Language Technology and Human Translation firm Pangeanic announced today that it crossed the 10 billion aligned data segments mark in 84 languages, propelling the company forward in its mission to build and train new machine learning technologies.
The company reached a new milestone last week when it confirmed it had successfully clocked the 10,200,054th segment, boosting its research and development capabilities for machine translation and Natural Language Processing (NLP) technologies.
Manuel Herranz, Pangeanic CEO, stated: “In an increasingly data-centric society, the value of companies is often derived by the quality of the data they manage, structure and produce. In order to be cutting-edge in machine translation, and in many other NLP disciplines, the value of human-approved data is essential. The best algorithm is worthless if it does not have millions of segments to learn from. Our automated data acquisition pipelines make our repositories a goldmine for data scientists.”
Pangeanic has carved a name for itself in the language technology space by developing cutting-edge algorithms, infrastructures and toolkits as well as leading data-focused European projects, most recently spearheading its 2020 European-wide anonymization project, built with state-of-the-art NLP tools.
Pangeanic and its sister division PangeaMT, have gathered and trained a diversified pool of data from different sources; including open source data, human-produced data, anonymizing data from public sources, crawling from websites, and even creating near-human, highly scalable in-domain synthetic data.
Pangeanic’s Chief Research Scientist Mercedes Garcia said: “Having reached this milestone is a great step forward for us because it means that we can automatically obtain high-quality translations in many languages and domains.”
“Machine learning is an area of AI where data is the basic ingredient. Without data you can’t generate or build an automatic model or system. This is really the value of the company, having access to all this data.”
Pangeanic’s tech team uses this rich bank of data to train AI algorithms that partners, companies and institutions can benefit from. NTEU, the company’s recent European Commission-funded project, sees Pangeanic implementing Automatic Translation across Member States’ Public Administrations.
NTEU along with other Pangeanic projects are based on neural machine translation engines that require volumes of quality data the company farms daily to create a proprietary data repository.
Ms Garcia said: “Neural networks imitate the behavior of a brain. Therefore, large amounts of data along with examples of sentences or segments are needed when training a neural model.”
“Models based on machine learning learn by examples fed to them through data collected in datasets. Good results rely on high quality data, and domain specific data for particular applications.”
She explained Pangeanic’s data achieves high quality after it is rigorously cleaned as selected by the team, and edited by expert in-house translators who maintain, improve and grow the quality of the data to obtain “really near human results… sometimes scaringly human-like!”.
The company also boasts of a huge archive of in-domain data, specialised data for defined areas such as finance, banking, robotics, dialogs, social media and entertainment, medical and legal fields.
Ms Garcia said: “Acquiring in-domain data is extremely important in order to produce quality translations in specific areas. For example, having quality medical data is crucial for us to develop automatic systems for that specific field.”
“This is part of our competitive advantage, we are specialized in adapting systems to specific areas.”
Pangeanic’s Programmer and Data Analyst Alex Kohan agreed, noting Pangeanic’s capability to adapt language to different fields could also be said for adapting language styles and variants.

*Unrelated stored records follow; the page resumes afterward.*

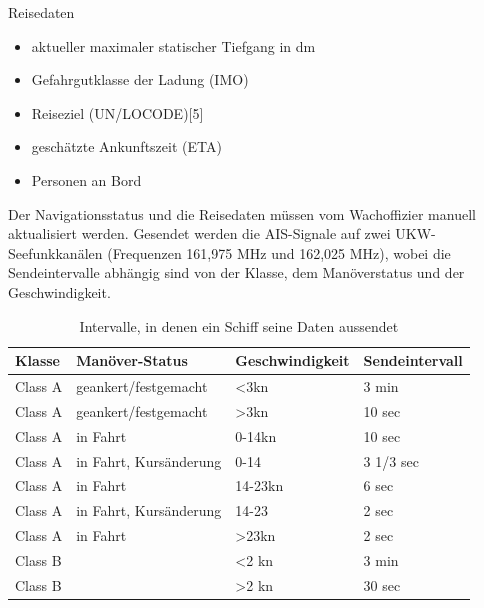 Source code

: Reisedaten
\begin{itemize}
\item aktueller maximaler statischer Tiefgang in dm
\item Gefahrgutklasse der Ladung (IMO)
\item Reiseziel (UN/LOCODE)[5]
\item geschätzte Ankunftszeit (ETA)
\item Personen an Bord
\end{itemize}

Der Navigationsstatus und die Reisedaten müssen vom Wachoffizier manuell aktualisiert werden. Gesendet werden die AIS-Signale auf zwei UKW-Seefunkkanälen (Frequenzen 161,975 MHz und 162,025 MHz), wobei die Sendeintervalle abhängig sind von der Klasse, dem Manöverstatus und der Geschwindigkeit.

\begin{table}[!hbt]\vspace{1ex}\centering
\begin{tabular}{|l|l|l|l|}\hline
Klasse &Manöver-Status & Geschwindigkeit &Sendeintervall\\\hline\hline
Class A&geankert/festgemacht&<3kn&3 min\\
Class A&geankert/festgemacht&>3kn&10 sec\\
Class A&in Fahrt&0-14kn&10 sec\\
Class A&in Fahrt, Kursänderung&0-14&3 1/3 sec\\
Class A&in Fahrt&14-23kn&6 sec\\
Class A&in Fahrt, Kursänderung&14-23&2 sec\\
Class A&in Fahrt&>23kn&2 sec\\
Class B&&<2 kn&3 min\\
Class B&&>2 kn&30 sec\\\hline
\end{tabular}
\caption[Intervalle, in denen ein Schiff seine Daten aussendet] {Intervalle, in denen ein Schiff seine Daten aussendet}
\end{table}


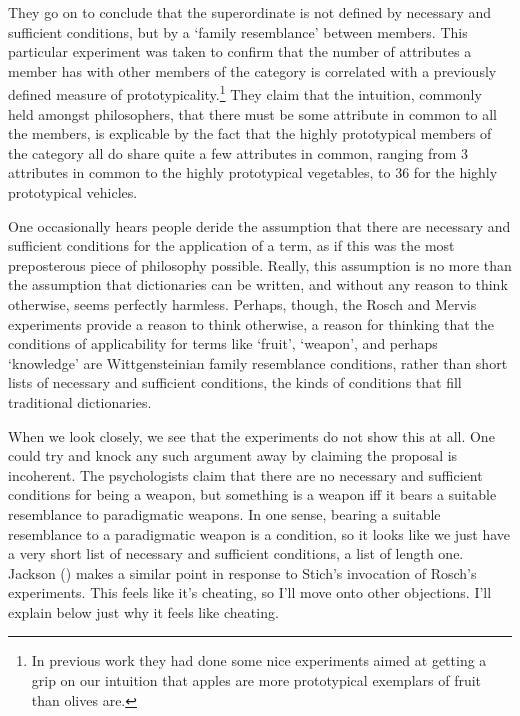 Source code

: \documentclass[
  11pt,
  letterpaper,
  DIV=11,
  numbers=noendperiod,
  twoside]{scrartcl}
\begin{document}
They go on to conclude that the superordinate is not defined by
necessary and sufficient conditions, but by a `family resemblance'
between members. This particular experiment was taken to confirm that
the number of attributes a member has with other members of the category
is correlated with a previously defined measure of
prototypicality.\footnote{In previous work they had done some nice
  experiments aimed at getting a grip on our intuition that apples are
  more prototypical exemplars of fruit than olives are.} They claim that
the intuition, commonly held amongst philosophers, that there must be
some attribute in common to all the members, is explicable by the fact
that the highly prototypical members of the category all do share quite
a few attributes in common, ranging from 3 attributes in common to the
highly prototypical vegetables, to 36 for the highly prototypical
vehicles.

One occasionally hears people deride the assumption that there are
necessary and sufficient conditions for the application of a term, as if
this was the most preposterous piece of philosophy possible. Really,
this assumption is no more than the assumption that dictionaries can be
written, and without any reason to think otherwise, seems perfectly
harmless. Perhaps, though, the Rosch and Mervis experiments provide a
reason to think otherwise, a reason for thinking that the conditions of
applicability for terms like `fruit', `weapon', and perhaps `knowledge'
are Wittgensteinian family resemblance conditions, rather than short
lists of necessary and sufficient conditions, the kinds of conditions
that fill traditional dictionaries.

When we look closely, we see that the experiments do not show this at
all. One could try and knock any such argument away by claiming the
proposal is incoherent. The psychologists claim that there are no
necessary and sufficient conditions for being a weapon, but something is
a weapon iff it bears a suitable resemblance to paradigmatic weapons. In
one sense, bearing a suitable resemblance to a paradigmatic weapon is a
condition, so it looks like we just have a very short list of necessary
and sufficient conditions, a list of length one. Jackson
() makes a similar point in response
to Stich's invocation of Rosch's experiments. This feels like it's
cheating, so I'll move onto other objections. I'll explain below just
why it feels like cheating.
\end{document}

He said: “If we would like Portuguese to sound more Brazilian for example, then we can build processes to adapt the data by including Brazilian-specific data.”

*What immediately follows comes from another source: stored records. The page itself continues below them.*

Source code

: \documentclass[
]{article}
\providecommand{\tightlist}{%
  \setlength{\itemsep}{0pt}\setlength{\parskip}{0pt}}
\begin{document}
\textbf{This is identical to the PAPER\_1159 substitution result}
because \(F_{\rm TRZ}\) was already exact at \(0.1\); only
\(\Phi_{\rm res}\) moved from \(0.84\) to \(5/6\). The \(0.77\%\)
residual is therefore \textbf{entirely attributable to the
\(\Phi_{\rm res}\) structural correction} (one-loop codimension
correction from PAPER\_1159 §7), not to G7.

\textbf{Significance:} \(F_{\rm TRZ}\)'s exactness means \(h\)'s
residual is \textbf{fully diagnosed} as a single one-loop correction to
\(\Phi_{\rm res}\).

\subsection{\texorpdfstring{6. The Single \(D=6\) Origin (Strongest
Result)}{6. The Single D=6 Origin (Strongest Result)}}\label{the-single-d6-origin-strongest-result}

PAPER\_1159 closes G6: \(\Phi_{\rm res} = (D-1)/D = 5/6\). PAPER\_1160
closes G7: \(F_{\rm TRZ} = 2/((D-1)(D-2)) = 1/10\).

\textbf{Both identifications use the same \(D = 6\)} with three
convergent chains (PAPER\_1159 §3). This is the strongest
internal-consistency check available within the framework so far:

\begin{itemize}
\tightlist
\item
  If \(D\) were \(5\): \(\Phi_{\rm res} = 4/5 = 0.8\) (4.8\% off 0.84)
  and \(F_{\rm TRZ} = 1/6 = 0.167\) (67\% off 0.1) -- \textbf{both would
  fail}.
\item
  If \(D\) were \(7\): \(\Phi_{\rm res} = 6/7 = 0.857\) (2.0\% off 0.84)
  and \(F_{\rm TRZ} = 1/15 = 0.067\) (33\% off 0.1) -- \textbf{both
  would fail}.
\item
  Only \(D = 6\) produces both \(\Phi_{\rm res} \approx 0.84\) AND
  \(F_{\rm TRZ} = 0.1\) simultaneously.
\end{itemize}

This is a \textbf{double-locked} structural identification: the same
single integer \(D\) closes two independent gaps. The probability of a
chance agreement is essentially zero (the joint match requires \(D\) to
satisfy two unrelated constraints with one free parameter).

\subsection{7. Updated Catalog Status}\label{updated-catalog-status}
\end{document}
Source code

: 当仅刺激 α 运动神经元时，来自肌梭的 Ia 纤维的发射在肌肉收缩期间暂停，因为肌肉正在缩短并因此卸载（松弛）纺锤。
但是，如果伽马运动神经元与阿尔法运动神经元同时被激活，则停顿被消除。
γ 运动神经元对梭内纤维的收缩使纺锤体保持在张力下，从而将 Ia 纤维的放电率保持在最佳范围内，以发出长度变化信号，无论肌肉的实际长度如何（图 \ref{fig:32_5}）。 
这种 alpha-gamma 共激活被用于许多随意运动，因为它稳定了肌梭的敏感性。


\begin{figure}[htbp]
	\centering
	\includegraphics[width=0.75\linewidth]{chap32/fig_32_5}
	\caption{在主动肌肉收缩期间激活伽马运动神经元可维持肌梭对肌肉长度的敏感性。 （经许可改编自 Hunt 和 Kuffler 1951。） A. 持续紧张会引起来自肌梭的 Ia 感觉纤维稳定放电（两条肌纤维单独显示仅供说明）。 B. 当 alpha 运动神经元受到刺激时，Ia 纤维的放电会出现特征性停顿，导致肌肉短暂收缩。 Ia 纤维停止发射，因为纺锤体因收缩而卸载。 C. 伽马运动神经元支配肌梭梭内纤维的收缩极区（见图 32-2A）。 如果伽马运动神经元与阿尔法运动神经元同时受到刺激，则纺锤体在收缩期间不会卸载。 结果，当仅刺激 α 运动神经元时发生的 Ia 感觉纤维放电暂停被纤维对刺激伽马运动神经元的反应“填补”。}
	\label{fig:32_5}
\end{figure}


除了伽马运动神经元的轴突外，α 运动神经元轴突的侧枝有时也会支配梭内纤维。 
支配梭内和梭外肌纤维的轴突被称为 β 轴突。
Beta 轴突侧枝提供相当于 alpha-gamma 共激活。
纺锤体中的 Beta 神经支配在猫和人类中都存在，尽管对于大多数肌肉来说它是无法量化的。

Mr Kohan outlined Pangeanic’s trained segments also consist of under-resourced languages the company’s team built in-house through automatic data gathering processes.

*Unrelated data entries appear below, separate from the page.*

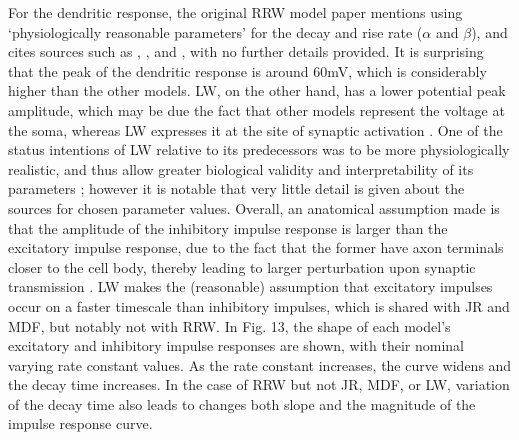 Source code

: \documentclass[12pt,twoside]{article}
\begin{document}
For the dendritic response, the original RRW model paper \citep{robinson1997propagation} mentions using `physiologically reasonable parameters' for the decay and rise rate ($\alpha$ and $\beta$), and cites sources such as \citet{freeman1991induced}, \citet{lopes1974model}, and \citet{van1982model}, with no further details provided. It is surprising that the peak of the dendritic response is around 60mV, which is considerably higher than the other models. LW, on the other hand, has a lower potential peak amplitude, which may be due the fact that other models represent the voltage at the soma, whereas LW expresses it at the site of synaptic activation \citep{liley2001spatially}. One of the status intentions of LW relative to its predecessors was to be more physiologically realistic, and thus allow greater biological validity and interpretability of its parameters \citep{liley2001spatially}; however it is notable that very little detail is given about the sources for chosen parameter values. %
Overall, an anatomical assumption made is that the amplitude of the inhibitory impulse response is larger than the excitatory impulse response, due to the fact that the former have axon terminals closer to the cell body, thereby leading to larger perturbation upon synaptic transmission \citep{kandel2000principles,cook2021neural}. LW makes the (reasonable) assumption that excitatory impulses occur on a faster timescale than inhibitory impulses, which is shared with JR and MDF, but notably not with RRW. In Fig. 13, the shape of each model's excitatory and inhibitory impulse responses are shown, with their nominal varying rate constant values. As the rate constant increases, the curve widens and the decay time increases. In the case of RRW but not JR, MDF, or LW, variation of the decay time also leads to changes both slope and the magnitude of the impulse response curve.

\vspace{-0.1cm}

\newline
\end{document}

He said: “You need voluminous amounts of data samples to obtain quality machine translation, because when you clean data you may lose several thousands of segments. Although a percentage of some stock data may come from open repositories, it is usually not trustable because of the noise it may contain. Having the assurance and confidence that a dataset is X% reliable adds to better processes”.
“We build synthetic data where there is less source data available. This occurs when working with under-resourced languages such as Maltese or Irish Gaelic, as there is less original data available on the internet.”
Aside from collecting language data, Mr Kohan said Pangeanic will focus on expanding its data gathering efforts in 2020 by widening the remit of data it collects to train AI-based systems.
He said: “We have some exciting projects coming up, we’re looking at collecting different types of data, like voice for speech language translation and pictures and videos to automatically categorize them on a large-scale.”